It’s easy to laugh at the freak-show race for the Republican presidential nomination. Unfortunately, the antics of the candidates — and the media’s fascination with them — have diverted attention from what the Republicans would do if they win.

The sexual harassment accusations against Herman Cain, along with his confusion over matters such as Libya, make for entertaining television. So do the stumbles of Christian-right-hope Rick Perry, the collapse of ultra-conservative heroine Michele Bachmann and the sudden emergence of shopworn hack Newt Gingrich. The pratfalls of these people make perfect material for the media in a presidential campaign that is breaking new ground in superficial coverage.

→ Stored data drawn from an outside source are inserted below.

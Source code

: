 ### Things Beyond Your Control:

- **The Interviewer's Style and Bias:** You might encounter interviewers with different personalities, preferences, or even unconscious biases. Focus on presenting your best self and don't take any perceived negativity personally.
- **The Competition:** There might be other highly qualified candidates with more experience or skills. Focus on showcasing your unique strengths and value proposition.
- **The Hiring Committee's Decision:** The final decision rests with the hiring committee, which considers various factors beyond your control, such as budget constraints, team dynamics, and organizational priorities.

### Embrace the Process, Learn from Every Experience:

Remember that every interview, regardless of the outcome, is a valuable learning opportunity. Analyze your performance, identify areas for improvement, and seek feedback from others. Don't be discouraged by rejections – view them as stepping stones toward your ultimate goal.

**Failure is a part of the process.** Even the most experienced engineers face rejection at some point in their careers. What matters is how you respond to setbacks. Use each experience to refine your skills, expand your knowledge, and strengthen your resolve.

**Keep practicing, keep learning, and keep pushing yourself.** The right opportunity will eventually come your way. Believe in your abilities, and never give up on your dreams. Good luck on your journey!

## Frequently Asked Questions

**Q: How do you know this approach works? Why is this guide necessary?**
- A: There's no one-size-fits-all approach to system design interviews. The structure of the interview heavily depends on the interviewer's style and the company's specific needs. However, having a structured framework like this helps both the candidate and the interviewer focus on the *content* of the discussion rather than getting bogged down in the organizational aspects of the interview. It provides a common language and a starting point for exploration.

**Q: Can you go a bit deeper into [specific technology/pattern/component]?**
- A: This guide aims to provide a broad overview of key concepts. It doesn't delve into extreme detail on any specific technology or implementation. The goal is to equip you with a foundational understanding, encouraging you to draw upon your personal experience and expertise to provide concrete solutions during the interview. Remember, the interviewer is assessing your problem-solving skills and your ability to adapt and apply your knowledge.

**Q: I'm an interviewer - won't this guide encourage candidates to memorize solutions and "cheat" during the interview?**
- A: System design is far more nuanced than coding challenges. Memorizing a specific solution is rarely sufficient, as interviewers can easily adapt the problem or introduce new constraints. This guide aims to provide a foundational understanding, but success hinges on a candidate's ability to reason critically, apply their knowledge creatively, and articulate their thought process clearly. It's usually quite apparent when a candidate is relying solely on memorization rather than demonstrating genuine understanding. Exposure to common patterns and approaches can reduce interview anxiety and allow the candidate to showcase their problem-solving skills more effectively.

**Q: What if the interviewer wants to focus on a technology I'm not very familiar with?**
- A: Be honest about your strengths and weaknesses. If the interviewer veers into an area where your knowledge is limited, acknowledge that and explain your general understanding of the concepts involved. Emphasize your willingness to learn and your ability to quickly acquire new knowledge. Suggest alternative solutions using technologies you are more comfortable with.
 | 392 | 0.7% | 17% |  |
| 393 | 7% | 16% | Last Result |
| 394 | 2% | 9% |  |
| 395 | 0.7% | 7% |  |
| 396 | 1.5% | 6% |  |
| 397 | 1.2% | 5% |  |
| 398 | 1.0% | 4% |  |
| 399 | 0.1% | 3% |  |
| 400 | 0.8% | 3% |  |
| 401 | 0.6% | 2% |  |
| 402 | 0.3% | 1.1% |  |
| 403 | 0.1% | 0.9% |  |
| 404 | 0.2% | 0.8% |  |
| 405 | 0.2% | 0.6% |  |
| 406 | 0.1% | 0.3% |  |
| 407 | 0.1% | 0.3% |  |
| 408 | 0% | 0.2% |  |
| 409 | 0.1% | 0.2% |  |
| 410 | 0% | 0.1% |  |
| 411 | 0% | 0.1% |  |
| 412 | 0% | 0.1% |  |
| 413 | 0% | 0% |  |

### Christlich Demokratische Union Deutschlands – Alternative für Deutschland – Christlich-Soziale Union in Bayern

Such coverage has always been part of political reporting. But this year, it’s worse. To a great extent, the contest is being waged on simplistic cable television shows and blogs. This season’s new development, a multitude of debates with their one-minute answers and chances for unexpected disasters, feed the process. The debates, particularly the gaffes, are hashed over by the cable networks’ “analysts.” These people are often identified as “Democratic strategists” or “Republican strategists,” code for political campaign operatives looking for jobs. The same weak-minded commentary, not backed up by reporting, races through the Internet.

Lost in all this is an examination of what would happen to the country if one of these Republican candidates makes it to the White House, especially if the GOP retains the House and wins control of the Senate. Readers and viewers are not getting a clear explanation of what difference it would make if a Republican or President Barack Obama wins next November.

The information is available, if anyone has the time or patience to read it.

The longest and most tedious of these offerings is the 59-point plan in “Believe in America: Mitt Romney’s Plan for Jobs and Economic Growth.” It should be at the top of voters’ reading lists. Romney looks as though he might be the last one standing when the Republicans pick a nominee. In addition, his massive document pretty well encompasses proposals made by other GOP presidential candidates. As such, it is a good guide to Republican thinking.

Two of the most important points deal with government regulation and taxes.

The Romney plan would repeal all the regulatory laws passed after Obama took over during the worst U.S. economic crisis in generations. While not strong enough, the Dodd-Frank Wall Street Reform and Consumer Protection Act and the other laws imposed more controls over the runaway financial industry than had existed before. Passing them was a struggle, and the financial lobby riddled them with loopholes. They will go if the Republicans take power.

The Obama administration’s mild efforts to control air pollution and global warming would be weakened or repealed. The Romney plan “would require all ‘major’ rules (i.e., those with an economic impact greater than $100 million) to be approved by both houses of Congress before taking effect.” In a GOP-controlled House and Senate, that would be an anti-regulation Congress. At best, any major regulatory proposal would be subject to intense pressure by lobbyists and the campaign-contributing industries that employ them.

Here’s another boost he’d give to business: “As president, Romney will press for an immediate reduction of the corporate tax rate from 35 to 25 percent,” his plan says. As his campaign document puts it:

“Worries that a lower corporate tax rate are unfair or unaffordable are fundamentally misplaced. The truth is, as Mitt Romney likes to say, ‘corporations are people.’ They represent human beings acting cooperatively to be economically productive. Each dollar earned by a corporation is a dollar that ultimately flows, in one form or another, to employees or to shareholders. And those shareholders include the millions of Americans who own shares in mutual funds or who have pensions that invest in the American economy.”

Corporations aren’t people. They are corporations. Nor does each dollar earned by a corporation flow to employees, as Romney says. Corporations have laid off workers, hoarded cash and acted to produce short-term gains for shareholders, especially speculators who race in and out of markets. Now that there are mild signs of recovery, companies are not hiring back. This is just like the downsizing practiced by Romney when he headed the takeover operations of Bain Capital.

Right now, the media, fascinated by the Republican show, are not examining the differences between Obama and his foes. Sadly, the president isn’t helping. He still has not explained or defended the good he has accomplished.

Many liberals say his record is indefensible. To them, it doesn’t matter who wins, the Republican sellout or Obama, whom they consider the Democratic sellout.

This view of Obama is the height of wrong-headedness. Romney’s proposals are a stark contrast to the Obama record. If Romney or another Republican wins, and brings along a Republican Congress, they would repeal the Obama programs as soon as possible.

Elections have consequences. I know that’s a cliché, but it’s a great one, and timely, too.